PROFESSOR PRINCE’S CO-AUTHORED PAPER ON THE EFFECTS OF 401(k) VESTING SCHEDULES ACCEPTED FOR PUBLICATION BY YALE LAW JOURNAL
April 2024 — Professor Samantha Prince’s co-authored article, The Effects of 401(k) Vesting Schedules — in numbers, written with Timothy Azizkhan ’25, Luke Gorman ’25, and Cornell Ph.D. candidate Cassidy R. Prince, has been accepted for publication by Yale Law Journal’s online Forum.
Professor Prince and her co-authors’ empirical findings show with certainty that corporate giants, through their use of vesting schedules, are abusing our retirement system at the expense of vulnerable, short-tenure workers. Vesting schedules are iniquitous mechanisms that companies use to financially benefit themselves. While such mechanisms do not discriminate against who they snatch retirement savings away from, the effects on protected classes such as low-income workers and people of color can be colossal, compounding societal inequities.
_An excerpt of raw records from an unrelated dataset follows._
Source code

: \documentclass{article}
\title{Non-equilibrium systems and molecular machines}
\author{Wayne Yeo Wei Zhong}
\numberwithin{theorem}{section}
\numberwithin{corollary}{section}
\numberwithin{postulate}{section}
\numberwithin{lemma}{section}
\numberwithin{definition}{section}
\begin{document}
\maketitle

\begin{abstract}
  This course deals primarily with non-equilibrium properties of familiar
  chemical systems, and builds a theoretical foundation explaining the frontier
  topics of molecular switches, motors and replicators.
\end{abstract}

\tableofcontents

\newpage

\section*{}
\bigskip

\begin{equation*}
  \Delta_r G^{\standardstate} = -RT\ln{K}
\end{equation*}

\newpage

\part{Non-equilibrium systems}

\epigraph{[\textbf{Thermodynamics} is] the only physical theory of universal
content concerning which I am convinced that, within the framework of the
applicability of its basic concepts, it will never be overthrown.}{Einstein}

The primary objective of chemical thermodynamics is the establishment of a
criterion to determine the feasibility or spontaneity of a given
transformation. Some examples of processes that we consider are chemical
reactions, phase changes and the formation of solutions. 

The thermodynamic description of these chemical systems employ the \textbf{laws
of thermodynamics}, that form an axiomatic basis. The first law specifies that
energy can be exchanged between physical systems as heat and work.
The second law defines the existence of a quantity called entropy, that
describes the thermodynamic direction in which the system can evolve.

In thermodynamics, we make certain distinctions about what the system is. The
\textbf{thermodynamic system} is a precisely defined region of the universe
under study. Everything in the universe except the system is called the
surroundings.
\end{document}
Prince and her team analyzed 909 401(k) plans for the year 2022. In that 2022 plan grouping, they found that over 1.8 million workers forfeited their employer 401(k) contributions due to vesting schedules. And that in 2022, a staggering $1.5 billion was used by company plans to offset their employer contributions. This high amount of money represents funds that plan participants forfeited due to terminating employment (voluntarily or involuntarily) before vesting occurred. Amazon and Home Depot are the top offenders, holding the highest number of affected participants over the past 3 years. And in one year alone, Amazon used $102 million of funds — that should belong to its former employees but were instead forfeited — to reduce its matching contribution obligation. The United States is amidst an increasingly concerning retirement savings crisis, and companies like Amazon continue to recycle these forfeited funds in ways that grossly impact people’s ability to adequately accumulate retirement wealth.
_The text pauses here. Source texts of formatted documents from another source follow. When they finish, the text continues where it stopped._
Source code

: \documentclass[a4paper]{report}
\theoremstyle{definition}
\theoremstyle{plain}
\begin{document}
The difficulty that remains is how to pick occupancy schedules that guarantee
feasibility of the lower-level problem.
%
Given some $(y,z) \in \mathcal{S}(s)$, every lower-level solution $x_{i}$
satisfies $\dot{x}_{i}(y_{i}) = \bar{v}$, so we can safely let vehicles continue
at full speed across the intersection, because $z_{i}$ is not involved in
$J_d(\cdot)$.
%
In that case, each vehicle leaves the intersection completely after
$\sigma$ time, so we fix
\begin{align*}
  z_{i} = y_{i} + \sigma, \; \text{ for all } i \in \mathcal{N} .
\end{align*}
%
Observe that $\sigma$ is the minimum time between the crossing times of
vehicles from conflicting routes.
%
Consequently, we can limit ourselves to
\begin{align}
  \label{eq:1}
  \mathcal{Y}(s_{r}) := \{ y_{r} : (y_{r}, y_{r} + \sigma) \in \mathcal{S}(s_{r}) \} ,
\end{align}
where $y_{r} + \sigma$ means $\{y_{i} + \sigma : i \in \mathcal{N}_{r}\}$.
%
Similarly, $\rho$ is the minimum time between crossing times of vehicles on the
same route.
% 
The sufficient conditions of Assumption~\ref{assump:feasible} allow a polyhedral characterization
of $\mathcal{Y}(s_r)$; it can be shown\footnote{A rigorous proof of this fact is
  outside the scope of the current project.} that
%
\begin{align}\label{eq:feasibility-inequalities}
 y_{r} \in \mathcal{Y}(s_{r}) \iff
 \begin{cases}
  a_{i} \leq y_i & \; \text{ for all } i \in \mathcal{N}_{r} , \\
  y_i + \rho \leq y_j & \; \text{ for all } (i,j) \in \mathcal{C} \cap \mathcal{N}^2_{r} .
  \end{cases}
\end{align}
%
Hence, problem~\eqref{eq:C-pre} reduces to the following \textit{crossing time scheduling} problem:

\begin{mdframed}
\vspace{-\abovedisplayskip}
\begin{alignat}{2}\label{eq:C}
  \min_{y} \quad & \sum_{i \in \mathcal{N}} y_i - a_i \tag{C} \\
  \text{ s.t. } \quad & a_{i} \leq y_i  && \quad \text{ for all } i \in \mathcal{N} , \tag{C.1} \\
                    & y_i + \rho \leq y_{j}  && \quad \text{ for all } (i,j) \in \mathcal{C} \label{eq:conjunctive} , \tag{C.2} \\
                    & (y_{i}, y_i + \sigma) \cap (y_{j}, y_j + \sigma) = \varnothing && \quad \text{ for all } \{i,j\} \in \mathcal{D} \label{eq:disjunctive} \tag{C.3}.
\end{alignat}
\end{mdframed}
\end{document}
This paper presents not only data regarding the plans that negatively impact workers the most, but also shows that corporate giants can be both successful and set up their employees to be financially secure for retirement. Several examples are presented where pervasive vesting schedule users have direct competitors that immediately vest their employer contributions.
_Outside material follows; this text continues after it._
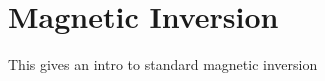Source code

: \chapter{Magnetic Inversion}\label{Chp:cook:magnetic inversion}
This gives an intro to standard magnetic inversion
This empirical work, inspired by Professor Prince’s scholarship in the retirement benefits space, supplements and supports arguments made in her previous articles: Megacompany Employee Churn Meets 401(k) Vesting Schedules: A Sabotage on Workers’ Retirement Wealth, Employee Turnover & Partial Plan Terminations, and Benefits Transparency.
Professor Samantha Prince is an Assistant Professor of Law and Director of Legal Analysis & Writing at Dickinson Law. She has a Master of Laws in Taxation from Georgetown University Law Center and was a partner in a regional law firm where she handled transactional matters that ranged from an initial public offering to regular representation of a publicly-traded company. Most of her clients were small to medium sized businesses and entrepreneurs, including start-ups. A significant part of her practice was in employee benefits including retirement plan design and operation. An expert in entrepreneurship law, she established the Dickinson Law entrepreneurship program, is an advisor for the Entrepreneurship Law Certificate that is available to students, and is the founder and moderator of the Inside Entrepreneurship Law blog. Her research mainly comprises the changing world of work.